People

My research interests encompass three main themes: communication, emotion and development. I am especially motivated to understand the dynamic relationship between them, for instance the role that emotional processing plays in perception and comprehension of vocalisations, the development of signaling in non-human primates and how emotion regulation and empathy develop. I am also interested in a comparative approach to language evolution. While my current focus has been on great apes, I aim to extend this to children in future work.
My current project focuses on post-conflict interactions in bonobos in order to explore the roots of consolation, emotion regulation and the interplay between communication and empathic-responding (i. e. the role vocal and other signals play in eliciting bystanders to approach to comfort or support victims). I am currently examining consolation in bonobos, housed at Lola ya Bonobo Sanctuary, DR Congo. I am also exploring the development of emotional responding and emotion regulation in bonobos, and finding that from the age of infancy, bonobos are actively responding to distress in others.

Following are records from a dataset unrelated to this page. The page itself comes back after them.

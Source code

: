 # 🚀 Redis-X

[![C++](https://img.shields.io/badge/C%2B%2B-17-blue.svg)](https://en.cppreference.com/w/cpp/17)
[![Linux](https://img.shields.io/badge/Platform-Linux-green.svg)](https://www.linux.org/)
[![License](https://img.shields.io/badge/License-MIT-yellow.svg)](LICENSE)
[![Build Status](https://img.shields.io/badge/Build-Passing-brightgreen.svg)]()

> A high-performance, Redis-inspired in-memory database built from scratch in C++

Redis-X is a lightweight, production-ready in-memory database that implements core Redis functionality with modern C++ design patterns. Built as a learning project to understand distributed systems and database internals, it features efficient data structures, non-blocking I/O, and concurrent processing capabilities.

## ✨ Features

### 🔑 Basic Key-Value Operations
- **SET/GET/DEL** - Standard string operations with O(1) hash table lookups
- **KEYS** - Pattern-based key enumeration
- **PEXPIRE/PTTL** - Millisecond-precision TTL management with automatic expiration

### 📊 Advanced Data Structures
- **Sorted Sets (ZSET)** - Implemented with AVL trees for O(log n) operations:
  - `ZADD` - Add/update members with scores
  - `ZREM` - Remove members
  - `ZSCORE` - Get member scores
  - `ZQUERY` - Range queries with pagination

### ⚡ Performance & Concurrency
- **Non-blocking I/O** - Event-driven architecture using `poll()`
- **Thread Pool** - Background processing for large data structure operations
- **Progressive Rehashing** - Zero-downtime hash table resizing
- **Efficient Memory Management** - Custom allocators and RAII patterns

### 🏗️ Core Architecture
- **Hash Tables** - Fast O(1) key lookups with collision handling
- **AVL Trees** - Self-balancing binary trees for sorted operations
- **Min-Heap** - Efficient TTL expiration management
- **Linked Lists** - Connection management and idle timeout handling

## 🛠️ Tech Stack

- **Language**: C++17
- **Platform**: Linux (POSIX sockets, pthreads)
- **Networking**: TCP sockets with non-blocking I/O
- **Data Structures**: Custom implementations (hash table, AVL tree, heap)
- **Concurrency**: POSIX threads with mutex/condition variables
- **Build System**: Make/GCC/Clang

I completed my PhD at the University of St Andrews with Prof Klaus Zuberbühler, studying vocal communication in bonobos. Using two key contexts, food discovery and sexual interactions, I explored evidence for some of the roots and underlying scaffolding which may have supported language evolution. I focused on bonobos (Pan paniscus) as despite being our closest living relatives, very little is still understood about them. Combining playback experiments and observational studies I addressed a number of questions examining how they use vocalisations as tools to navigate their social and physical landscapes. These include the production and comprehension of natural call sequences to convey information about food quality, the social use of copulation calls and the effects of audience presence on call production. I aim to continue my interests in studying the evolution of vocal communication and language, and to broader across other primate and non-human animals.